2012年10月11日木曜日

世の識者の警鐘が心に響かないのは何故

長尾氏の投稿に対して矢ケ崎、菅原、野田、松尾の諸氏より異論反論が相継ぎましたが、私も違和感が在ります。
>ほとんどの環境専門家は異口同音に、これまでのようなスピードで地球や自然を破壊し続け、有害合成化学物質をまきちらしていくと日本の場合であればあと20年も「もたない」と言っている。<

 つまり、このままであればあと○○年も「もたない」と叫ぶ専門家は子供や家庭や教育の問題、犯罪事件や経済や政治の問題、そして地球環境の問題等あらゆる領域に溢れかえっています、ニュースショウや書店の店頭を賑やかにしてくれています。


 菅原氏の云うように、本当に20年しかもたないことが専門家としての職業上の発言ではなく、追求の末の確信的真実ならば、誰よりも先端で事実を解明してきた識者として、これは「死にもぐるいで」立ち上がってしかるべきです(たぶん実態はそこまで深刻でしょう)。
 かの専門家も含めて何故座して我々は滅亡を待つばかりなのか、警鐘を鳴らす専門家が死にもぐるいで立ち上がれないのは何故なのか、この問題の解明も大切のように思います。
 
 史論で明らかにされているように、人類本来の本源価値を抑圧する私権の強制圧力によって人々の意識と集団が問題を孕みながらも統合されてきた私権社会では、皆の問題と自分の問題は実は別物であって、皆の課題や期待や充足と自身とが分断されてきました。 
本音と建て前は使い分けられていたわけです。 
 とりわけ失業と飢えが残存しつづける限り、私権圧力は社会を統合し得る第一の力であり続け、私権圧力の働く場以外に生きる場はありません。
 然し今、「場の転換」が人々の意識上にも顕在化し、新たな意識潮流の登場は社会世論を大きく左右し始めています。
 私権圧力の急激なる衰弱は私権社会の規範や体制制度を形骸化させ、とんでもない事件や経済破綻の引き金となっているものの、他方で新たな市民活動の興隆や、活き活きとして私権に拘らない新人類を生み出し、不透明な事が通りにくい社会を生み出しつつあります。
 本音で生きる人達が次第に社会世論を統合する中心勢力となって、実態的に場の転換を成し遂げていく主勢力になりつつあるように思います。

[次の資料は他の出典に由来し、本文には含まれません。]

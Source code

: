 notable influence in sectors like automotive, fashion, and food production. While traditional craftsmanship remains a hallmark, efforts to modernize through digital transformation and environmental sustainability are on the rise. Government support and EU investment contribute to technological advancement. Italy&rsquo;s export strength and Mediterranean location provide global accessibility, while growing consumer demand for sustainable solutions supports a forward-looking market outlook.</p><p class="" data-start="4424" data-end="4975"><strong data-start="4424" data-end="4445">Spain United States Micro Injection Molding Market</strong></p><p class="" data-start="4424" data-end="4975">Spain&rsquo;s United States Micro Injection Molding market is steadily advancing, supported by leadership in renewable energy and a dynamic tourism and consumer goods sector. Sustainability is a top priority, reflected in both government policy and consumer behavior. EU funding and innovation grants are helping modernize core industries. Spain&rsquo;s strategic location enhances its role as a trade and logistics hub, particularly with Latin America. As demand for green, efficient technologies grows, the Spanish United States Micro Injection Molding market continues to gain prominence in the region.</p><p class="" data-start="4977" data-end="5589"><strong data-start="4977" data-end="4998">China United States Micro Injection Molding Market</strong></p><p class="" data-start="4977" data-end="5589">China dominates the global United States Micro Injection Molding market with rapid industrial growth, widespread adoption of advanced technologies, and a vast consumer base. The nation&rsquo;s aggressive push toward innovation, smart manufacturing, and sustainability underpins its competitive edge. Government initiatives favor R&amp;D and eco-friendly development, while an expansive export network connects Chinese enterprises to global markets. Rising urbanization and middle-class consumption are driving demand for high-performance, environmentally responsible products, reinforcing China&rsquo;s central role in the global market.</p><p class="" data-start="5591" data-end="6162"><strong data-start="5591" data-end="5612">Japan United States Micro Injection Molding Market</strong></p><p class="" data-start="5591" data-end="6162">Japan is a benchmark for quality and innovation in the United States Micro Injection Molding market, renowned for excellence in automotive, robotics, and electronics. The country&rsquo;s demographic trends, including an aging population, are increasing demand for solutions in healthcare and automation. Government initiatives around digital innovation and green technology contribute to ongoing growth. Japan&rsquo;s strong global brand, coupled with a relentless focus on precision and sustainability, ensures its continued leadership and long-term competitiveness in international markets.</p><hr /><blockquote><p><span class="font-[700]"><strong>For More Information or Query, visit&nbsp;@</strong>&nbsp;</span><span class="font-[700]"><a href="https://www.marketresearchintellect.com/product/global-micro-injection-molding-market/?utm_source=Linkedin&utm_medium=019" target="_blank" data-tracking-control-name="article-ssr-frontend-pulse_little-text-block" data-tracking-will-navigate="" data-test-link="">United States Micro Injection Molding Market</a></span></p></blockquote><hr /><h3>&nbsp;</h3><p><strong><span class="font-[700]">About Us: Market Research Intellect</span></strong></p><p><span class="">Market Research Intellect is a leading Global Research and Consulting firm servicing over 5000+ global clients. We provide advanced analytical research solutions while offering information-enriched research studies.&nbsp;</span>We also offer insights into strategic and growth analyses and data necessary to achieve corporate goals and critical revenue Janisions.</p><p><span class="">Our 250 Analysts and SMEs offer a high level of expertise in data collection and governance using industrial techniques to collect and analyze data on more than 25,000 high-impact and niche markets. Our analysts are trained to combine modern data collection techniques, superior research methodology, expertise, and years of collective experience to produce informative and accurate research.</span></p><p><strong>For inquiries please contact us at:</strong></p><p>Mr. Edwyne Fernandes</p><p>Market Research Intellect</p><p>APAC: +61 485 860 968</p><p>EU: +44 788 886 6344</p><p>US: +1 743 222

 「このままならあと○○年ももたない」、確かにこの専門家の警鐘は事実であるはずです。 何故にこのような重大な事実が本音で生きることが出来るようになった人々に届いて、変革の潮流になっていかなないのか、何処に問題があるのか、識者・専門家の諸氏は此処を解決しなければ折角の信念は実現されない事になります。
 環境の深刻な破壊や子供の精神の破壊等など、滅亡に繋がる事象は相継ぎます。 職業的専門家の主張の域を越えて、「場の転換」を組み込んだ論理を提言していく事から社会変革の可能性が開かれるのではなかろうか。 統合理論でなければ人を説得できなくなった、事実が問われる時代になってきたのだと思います。